● **WHAT TO WORK ON**: Copy the data exactly from the line that contains "## 1. How can" through the line that contains "Understanding your audience's", keeping both end lines and leaving out everything else.

● **DATA SHOWN**:
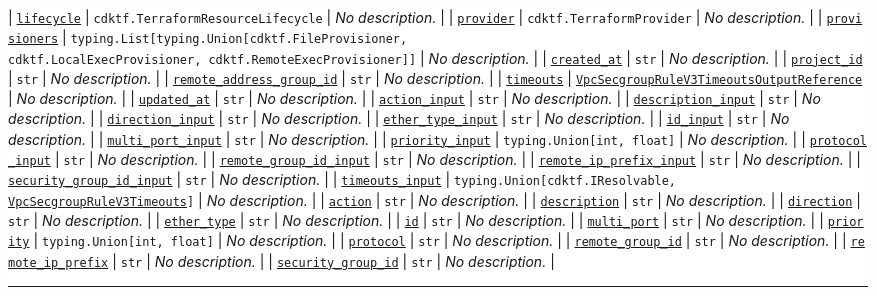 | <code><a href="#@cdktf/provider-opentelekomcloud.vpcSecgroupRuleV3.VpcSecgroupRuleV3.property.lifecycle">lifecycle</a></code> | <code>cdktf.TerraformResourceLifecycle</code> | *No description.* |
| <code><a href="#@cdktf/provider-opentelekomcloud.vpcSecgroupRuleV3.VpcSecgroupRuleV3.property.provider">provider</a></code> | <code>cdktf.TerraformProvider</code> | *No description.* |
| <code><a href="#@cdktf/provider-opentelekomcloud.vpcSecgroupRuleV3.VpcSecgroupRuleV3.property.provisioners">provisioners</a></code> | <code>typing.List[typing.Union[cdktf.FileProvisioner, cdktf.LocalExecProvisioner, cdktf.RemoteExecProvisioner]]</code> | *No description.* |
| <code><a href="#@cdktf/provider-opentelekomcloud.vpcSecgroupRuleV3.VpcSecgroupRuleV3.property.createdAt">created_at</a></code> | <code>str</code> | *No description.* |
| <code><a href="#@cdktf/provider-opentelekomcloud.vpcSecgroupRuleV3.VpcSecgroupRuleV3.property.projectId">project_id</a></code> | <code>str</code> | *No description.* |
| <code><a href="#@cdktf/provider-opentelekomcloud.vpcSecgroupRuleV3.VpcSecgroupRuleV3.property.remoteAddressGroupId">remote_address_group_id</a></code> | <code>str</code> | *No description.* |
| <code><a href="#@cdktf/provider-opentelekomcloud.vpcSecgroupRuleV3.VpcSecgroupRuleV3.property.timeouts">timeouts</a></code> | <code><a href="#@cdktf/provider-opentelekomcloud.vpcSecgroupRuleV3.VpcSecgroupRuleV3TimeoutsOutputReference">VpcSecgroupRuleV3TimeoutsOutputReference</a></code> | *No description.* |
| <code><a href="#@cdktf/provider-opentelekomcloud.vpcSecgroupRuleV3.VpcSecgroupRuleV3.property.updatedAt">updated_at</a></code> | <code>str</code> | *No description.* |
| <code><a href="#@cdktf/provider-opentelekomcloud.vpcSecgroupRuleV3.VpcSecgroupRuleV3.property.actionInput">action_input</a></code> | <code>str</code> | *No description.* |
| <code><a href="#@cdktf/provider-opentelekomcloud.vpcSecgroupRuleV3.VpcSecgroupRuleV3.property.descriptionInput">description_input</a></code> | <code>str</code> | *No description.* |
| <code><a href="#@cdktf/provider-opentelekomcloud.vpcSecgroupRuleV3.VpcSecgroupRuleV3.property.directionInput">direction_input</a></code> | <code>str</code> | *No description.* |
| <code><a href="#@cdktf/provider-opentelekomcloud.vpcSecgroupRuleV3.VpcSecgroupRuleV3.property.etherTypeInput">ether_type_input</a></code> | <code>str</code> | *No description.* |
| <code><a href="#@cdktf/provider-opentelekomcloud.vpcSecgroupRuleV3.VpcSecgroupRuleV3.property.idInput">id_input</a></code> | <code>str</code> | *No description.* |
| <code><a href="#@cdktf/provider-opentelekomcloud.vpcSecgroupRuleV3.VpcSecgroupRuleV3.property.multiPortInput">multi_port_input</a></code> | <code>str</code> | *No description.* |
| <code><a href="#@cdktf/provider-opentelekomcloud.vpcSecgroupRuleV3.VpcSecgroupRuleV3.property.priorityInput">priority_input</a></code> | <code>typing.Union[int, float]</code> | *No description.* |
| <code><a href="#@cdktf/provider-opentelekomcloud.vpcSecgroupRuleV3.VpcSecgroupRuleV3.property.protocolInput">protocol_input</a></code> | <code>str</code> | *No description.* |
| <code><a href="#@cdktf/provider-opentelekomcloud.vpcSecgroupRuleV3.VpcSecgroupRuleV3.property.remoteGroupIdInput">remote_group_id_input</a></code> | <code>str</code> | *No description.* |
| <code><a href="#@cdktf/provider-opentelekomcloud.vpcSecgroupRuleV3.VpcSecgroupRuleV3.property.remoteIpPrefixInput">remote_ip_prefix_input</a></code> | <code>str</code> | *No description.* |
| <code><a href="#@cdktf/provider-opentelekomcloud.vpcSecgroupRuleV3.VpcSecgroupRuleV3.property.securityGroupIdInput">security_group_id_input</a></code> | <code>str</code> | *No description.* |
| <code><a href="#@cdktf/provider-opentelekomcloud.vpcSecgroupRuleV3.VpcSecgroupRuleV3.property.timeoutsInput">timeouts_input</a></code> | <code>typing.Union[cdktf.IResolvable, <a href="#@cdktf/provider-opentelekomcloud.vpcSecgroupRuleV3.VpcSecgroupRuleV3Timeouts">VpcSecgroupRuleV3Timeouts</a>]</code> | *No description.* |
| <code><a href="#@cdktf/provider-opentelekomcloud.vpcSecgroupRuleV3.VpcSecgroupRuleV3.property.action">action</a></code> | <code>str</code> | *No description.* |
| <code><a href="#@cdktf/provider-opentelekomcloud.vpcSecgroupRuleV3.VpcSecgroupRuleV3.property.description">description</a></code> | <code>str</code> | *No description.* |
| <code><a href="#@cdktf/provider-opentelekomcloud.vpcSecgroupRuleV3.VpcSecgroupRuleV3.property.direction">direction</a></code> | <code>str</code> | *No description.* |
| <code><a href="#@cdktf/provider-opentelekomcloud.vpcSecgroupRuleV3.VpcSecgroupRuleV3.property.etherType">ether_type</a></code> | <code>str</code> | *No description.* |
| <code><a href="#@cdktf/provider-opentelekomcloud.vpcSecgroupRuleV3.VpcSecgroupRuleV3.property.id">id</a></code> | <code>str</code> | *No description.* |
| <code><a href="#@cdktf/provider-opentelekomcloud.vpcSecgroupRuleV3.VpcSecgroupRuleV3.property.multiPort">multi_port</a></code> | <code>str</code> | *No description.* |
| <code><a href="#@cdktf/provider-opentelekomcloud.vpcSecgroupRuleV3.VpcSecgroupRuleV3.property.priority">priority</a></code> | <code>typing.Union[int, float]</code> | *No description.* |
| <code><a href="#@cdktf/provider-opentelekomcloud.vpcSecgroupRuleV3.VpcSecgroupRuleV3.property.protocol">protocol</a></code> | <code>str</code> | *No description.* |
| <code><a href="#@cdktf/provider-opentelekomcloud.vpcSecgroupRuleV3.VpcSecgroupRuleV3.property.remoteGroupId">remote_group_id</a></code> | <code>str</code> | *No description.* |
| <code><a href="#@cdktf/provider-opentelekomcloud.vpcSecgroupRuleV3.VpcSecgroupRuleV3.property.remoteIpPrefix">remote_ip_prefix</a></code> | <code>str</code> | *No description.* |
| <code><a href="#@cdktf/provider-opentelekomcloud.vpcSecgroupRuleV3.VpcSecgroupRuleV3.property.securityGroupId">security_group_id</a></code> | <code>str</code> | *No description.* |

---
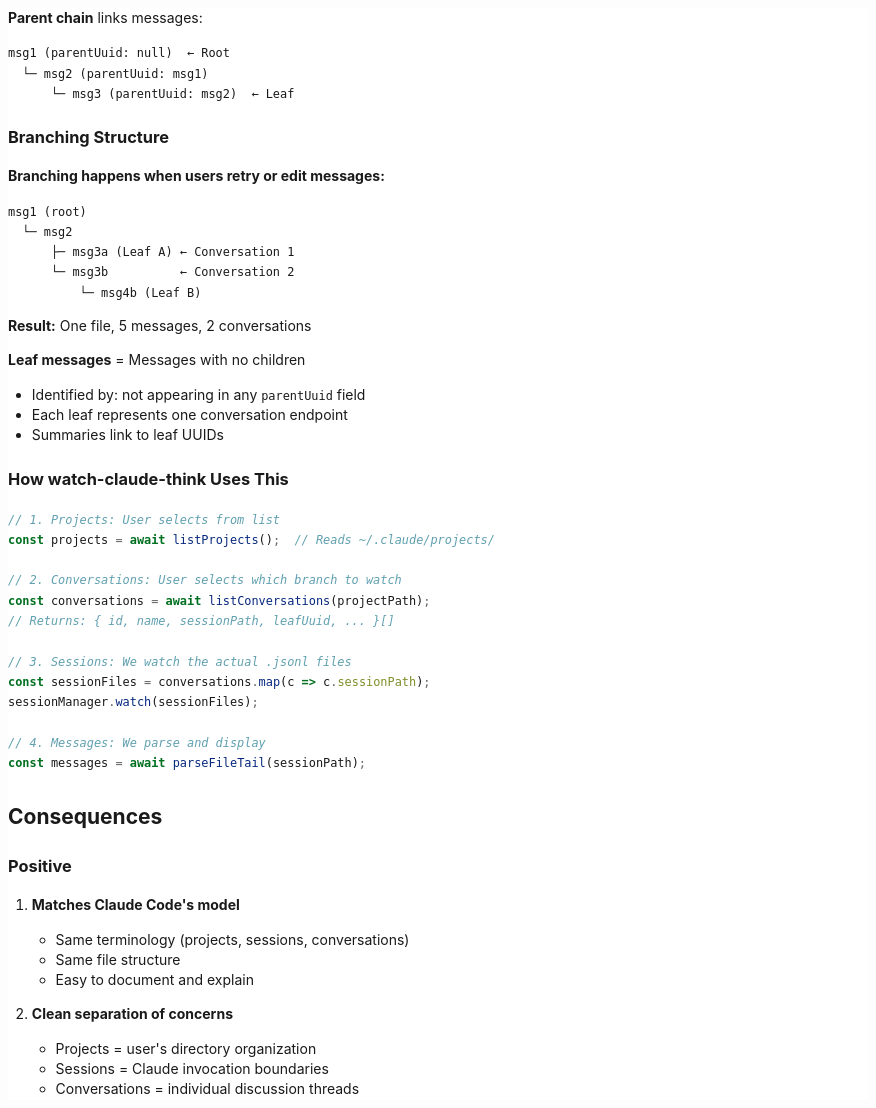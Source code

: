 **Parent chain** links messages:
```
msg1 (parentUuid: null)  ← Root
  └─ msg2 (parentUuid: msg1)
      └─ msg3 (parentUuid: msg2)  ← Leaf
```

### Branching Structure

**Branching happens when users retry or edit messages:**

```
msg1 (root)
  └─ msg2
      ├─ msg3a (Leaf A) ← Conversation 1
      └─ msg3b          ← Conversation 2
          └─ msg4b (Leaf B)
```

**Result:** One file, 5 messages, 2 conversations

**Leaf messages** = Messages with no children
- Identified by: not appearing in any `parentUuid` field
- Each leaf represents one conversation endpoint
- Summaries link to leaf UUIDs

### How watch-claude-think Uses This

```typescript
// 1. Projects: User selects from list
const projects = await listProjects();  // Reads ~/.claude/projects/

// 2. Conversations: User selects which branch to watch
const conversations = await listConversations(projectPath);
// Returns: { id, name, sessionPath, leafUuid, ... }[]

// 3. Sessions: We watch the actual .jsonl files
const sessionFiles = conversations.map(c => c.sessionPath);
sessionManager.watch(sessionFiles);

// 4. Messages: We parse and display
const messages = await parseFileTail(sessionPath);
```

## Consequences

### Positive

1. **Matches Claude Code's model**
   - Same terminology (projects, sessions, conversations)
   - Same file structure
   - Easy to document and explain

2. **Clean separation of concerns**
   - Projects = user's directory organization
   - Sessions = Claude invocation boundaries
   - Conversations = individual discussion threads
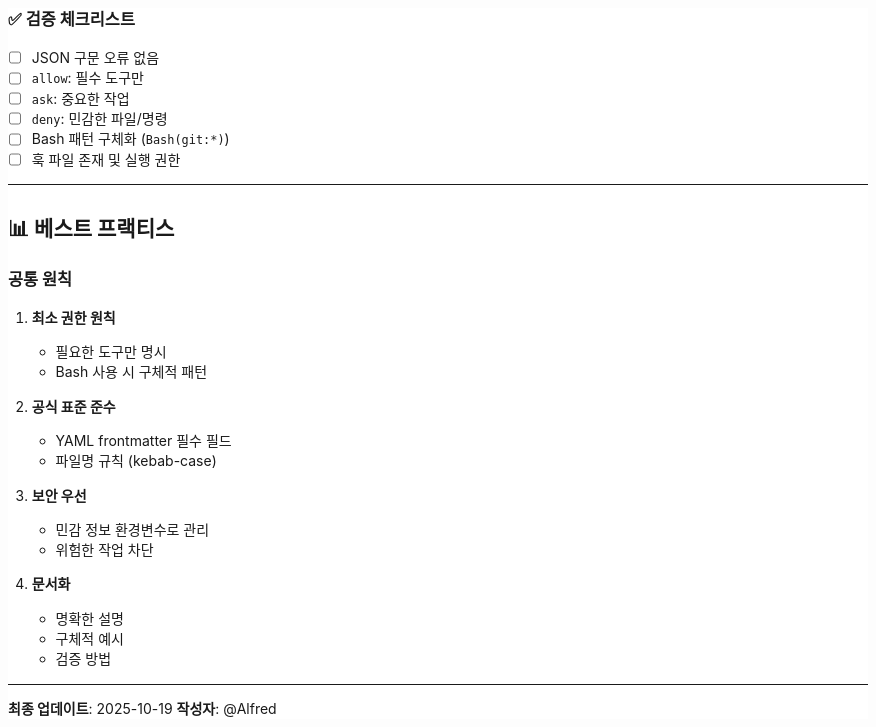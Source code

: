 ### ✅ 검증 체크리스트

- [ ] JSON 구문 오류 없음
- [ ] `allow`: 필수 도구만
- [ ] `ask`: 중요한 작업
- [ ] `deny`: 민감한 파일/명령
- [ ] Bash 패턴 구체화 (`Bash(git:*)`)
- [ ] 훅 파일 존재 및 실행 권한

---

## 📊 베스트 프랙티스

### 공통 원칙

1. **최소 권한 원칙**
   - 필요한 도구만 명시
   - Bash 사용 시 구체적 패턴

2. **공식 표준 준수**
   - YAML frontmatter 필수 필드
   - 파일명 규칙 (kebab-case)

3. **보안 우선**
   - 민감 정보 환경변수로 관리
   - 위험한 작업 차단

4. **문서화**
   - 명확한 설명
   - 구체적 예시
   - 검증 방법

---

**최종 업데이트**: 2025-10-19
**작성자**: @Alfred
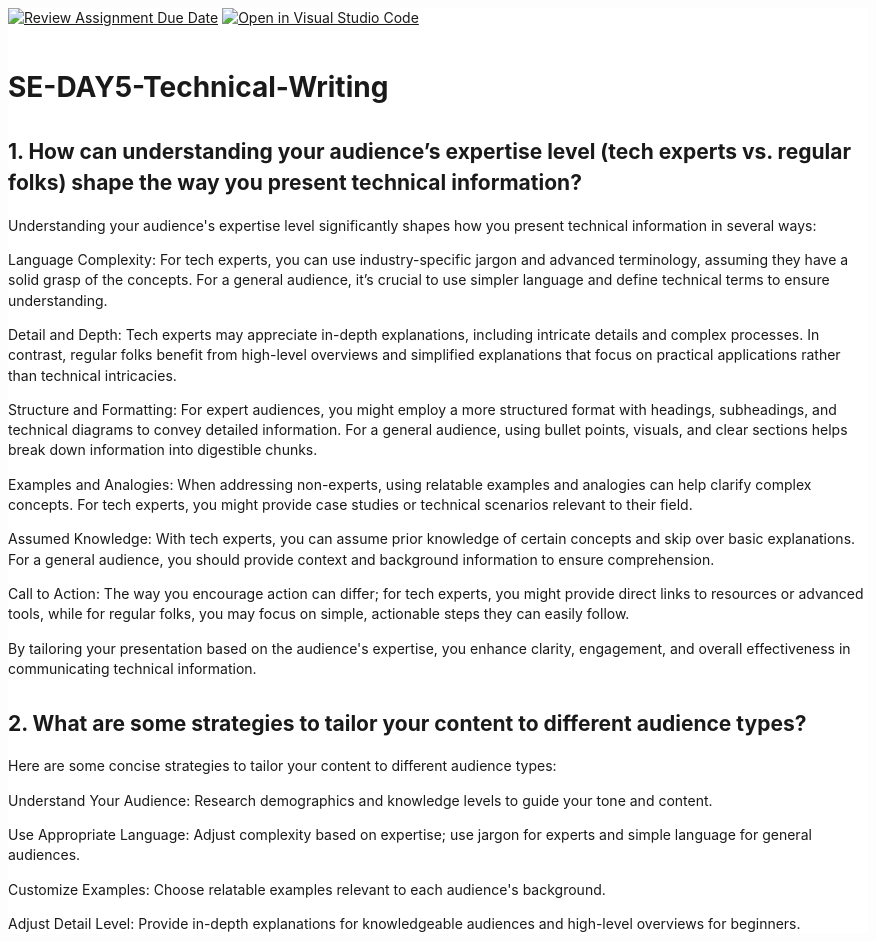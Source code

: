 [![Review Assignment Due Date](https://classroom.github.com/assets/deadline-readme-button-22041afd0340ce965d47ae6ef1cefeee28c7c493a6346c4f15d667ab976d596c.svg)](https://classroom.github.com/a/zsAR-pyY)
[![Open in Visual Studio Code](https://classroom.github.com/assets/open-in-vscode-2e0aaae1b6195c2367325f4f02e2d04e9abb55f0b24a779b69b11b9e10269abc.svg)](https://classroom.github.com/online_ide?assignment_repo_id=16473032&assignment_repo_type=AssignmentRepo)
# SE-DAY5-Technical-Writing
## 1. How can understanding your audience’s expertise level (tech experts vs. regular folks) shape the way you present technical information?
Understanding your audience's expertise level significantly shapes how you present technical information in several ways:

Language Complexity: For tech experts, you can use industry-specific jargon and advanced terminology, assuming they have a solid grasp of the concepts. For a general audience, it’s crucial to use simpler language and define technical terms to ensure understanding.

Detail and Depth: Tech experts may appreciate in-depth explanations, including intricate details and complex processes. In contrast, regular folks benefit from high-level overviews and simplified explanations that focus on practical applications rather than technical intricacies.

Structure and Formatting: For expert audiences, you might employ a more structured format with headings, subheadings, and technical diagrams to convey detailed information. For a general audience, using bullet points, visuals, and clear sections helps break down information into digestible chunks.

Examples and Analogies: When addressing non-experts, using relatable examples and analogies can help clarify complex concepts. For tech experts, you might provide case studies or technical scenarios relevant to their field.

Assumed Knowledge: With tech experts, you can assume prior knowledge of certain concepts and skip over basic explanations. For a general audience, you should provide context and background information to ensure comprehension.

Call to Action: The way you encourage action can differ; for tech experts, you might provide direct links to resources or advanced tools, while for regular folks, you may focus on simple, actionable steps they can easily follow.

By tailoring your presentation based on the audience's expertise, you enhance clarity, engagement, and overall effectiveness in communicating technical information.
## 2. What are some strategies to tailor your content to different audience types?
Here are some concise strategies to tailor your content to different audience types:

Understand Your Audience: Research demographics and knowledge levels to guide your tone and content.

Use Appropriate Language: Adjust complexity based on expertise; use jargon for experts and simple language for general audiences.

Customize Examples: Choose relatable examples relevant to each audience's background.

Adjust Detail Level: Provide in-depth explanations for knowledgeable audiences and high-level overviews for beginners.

● **YOUR RESPONSE**:
## 1. How can understanding your audience’s expertise level (tech experts vs. regular folks) shape the way you present technical information?
Understanding your audience's expertise level significantly shapes how you present technical information in several ways:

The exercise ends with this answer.